De acordo com as regras em vigor, os agricultores têm até maio de 2016 para fazer a inscrição obrigatória no CAR. O cadastro foi implantado em maio de 2014 e, inicialmente, os agricultores tiveram um ano para o cadastramento. A baixa adesão, no entanto, levou o governo a conceder mais um ano, conforme previsão legal.
Na avaliação de Romero Jucá, os nove meses que restam até a data final serão insuficientes para a inscrição de todos os 5,2 milhões de estabelecimentos rurais do país e, por isso, ele propõe a ampliação do prazo. Como observa, o CAR é condição para a regularização de passivo ambiental e também pré-requisito para acesso ao crédito rural.
Em voto favorável ao projeto, o relator, Acir Gurgacz (PDT-RO), afirma que apenas um terço dos imóveis rurais foram cadastrados até o momento e aponta dificuldades regionais no acesso ao CAR. “Concordamos com a dilatação do prazo original, tendo presente a quantidade de imóveis rurais ainda pendentes de cadastramento ambiental, a despeito do acelerado ritmo de regularização observado nos últimos meses por todo o país, o que só demonstra o compromisso dos produtores com a sustentabilidade do agronegócio”, observou o relator (Ag.Senado).

CPI dos Fundos de Pensão convoca Dirceu e empresários

Deputados da CPI dos Fundos de Pensão aprovaram a convocação do ex-ministro da Casa Civil, José Dirceu, do ex-vice-presidente da Engevix, Gerson Almada, do empresário Milton Pascowitch e seu irmão, José Adolfo Pascowitch.
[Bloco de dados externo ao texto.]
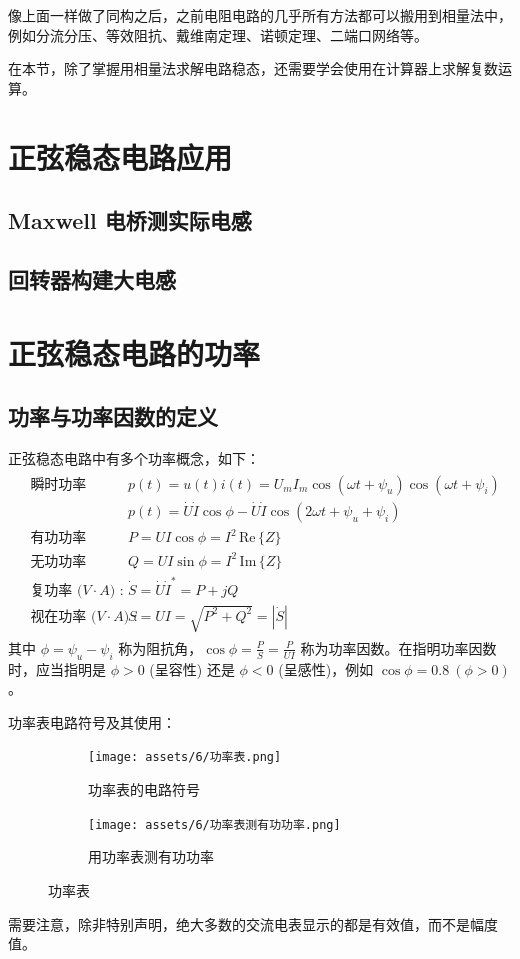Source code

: \documentclass[UTF8]{report}
\def\Im{\,\mathrm{Im}\,}
\def\Re{\,\mathrm{Re}\,}
\theoremstyle{MyLineTheoremStyle} %
\theoremstyle{MyBlockTheoremStyle} %
\theoremstyle{MySubsubsectionStyle} %
\begin{document}
像上面一样做了同构之后，之前电阻电路的几乎所有方法都可以搬用到相量法中，例如分流分压、等效阻抗、戴维南定理、诺顿定理、二端口网络等。

在本节，除了掌握用相量法求解电路稳态，还需要学会使用在计算器上求解复数运算。

\section{正弦稳态电路应用}

\subsection{Maxwell 电桥测实际电感}
\subsection{回转器构建大电感}

\section{正弦稳态电路的功率}
\subsection{功率与功率因数的定义}
正弦稳态电路中有多个功率概念，如下：
\begin{align}
\begin{aligned}
& \text{瞬时功率 (W) :} && p(t) = u(t)i(t) = U_m I_m \cos(\omega t + \psi_u) \cos(\omega t + \psi_i) \\ 
& && p(t) = \dot{U}\dot{I}\cos \phi - \dot{U}\dot{I} \cos (2 \omega t + \psi_u + \psi_i) \\
& \text{有功功率 (W) :} && P = UI \cos \phi = I^2\Re \{Z\}\\
& \text{无功功率 (var) :} && Q = UI \sin \phi = I^2\Im \{Z\}\\
& \text{复功率 ($V\cdot A$) :} && \dot{S} = \dot{U}\dot{I}^* = P + jQ \\
& \text{视在功率 ($V\cdot A$) :} && S = UI = \sqrt{P^2 + Q^2} = |\dot{S} | 
\end{aligned}
\end{align}
其中 $\phi = \psi_u - \psi_i$ 称为阻抗角，$\cos \phi = \frac{P}{S} = \frac{P}{UI}$ 称为功率因数。在指明功率因数时，应当指明是 $\phi > 0$ (呈容性) 还是 $\phi < 0$ (呈感性)，例如 $\cos \phi = 0.8\ (\phi > 0)$。



功率表电路符号及其使用：
\begin{figure}[H]\centering
\begin{subfigure}[b]{0.43\columnwidth}\centering
    \texttt{[image: assets/6/功率表.png]}
    \caption{功率表的电路符号}
\end{subfigure}\hfill
\begin{subfigure}[b]{0.55\columnwidth}\centering
    \texttt{[image: assets/6/功率表测有功功率.png]}
    \caption{用功率表测有功功率}
\end{subfigure}
\caption{功率表}
\end{figure}
需要注意，除非特别声明，绝大多数的交流电表显示的都是有效值，而不是幅度值。
\end{document}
Todos foram citados na Operação Lava Jato, da Polícia Federal, que investiga irregularidades em contratos da Petrobras.
Além das convocações, os deputados também aprovaram pedidos de informação sobre auditorias em fundos de pensão, como do Petros, fundo de pensão dos funcionários da Petrobras; e da Previ, fundo de pensão dos servidores do Banco do Brasil.
A CPI ainda deve analisar os requerimentos de convocação para ouvir autoridades do governo, entre eles o ministro das Comunicações, Ricardo Berzoini, para falar sobre o Postalis, o fundo de pensão dos Correios. O doleiro Alberto Youssef e o ex-tesoureiro do PT João Vaccari Neto também podem ser chamados pela comissão, pois são apontados como intermediadores de negócios fraudulentos na Petros, o fundo de pensão dos empregados da Petrobras (ABr).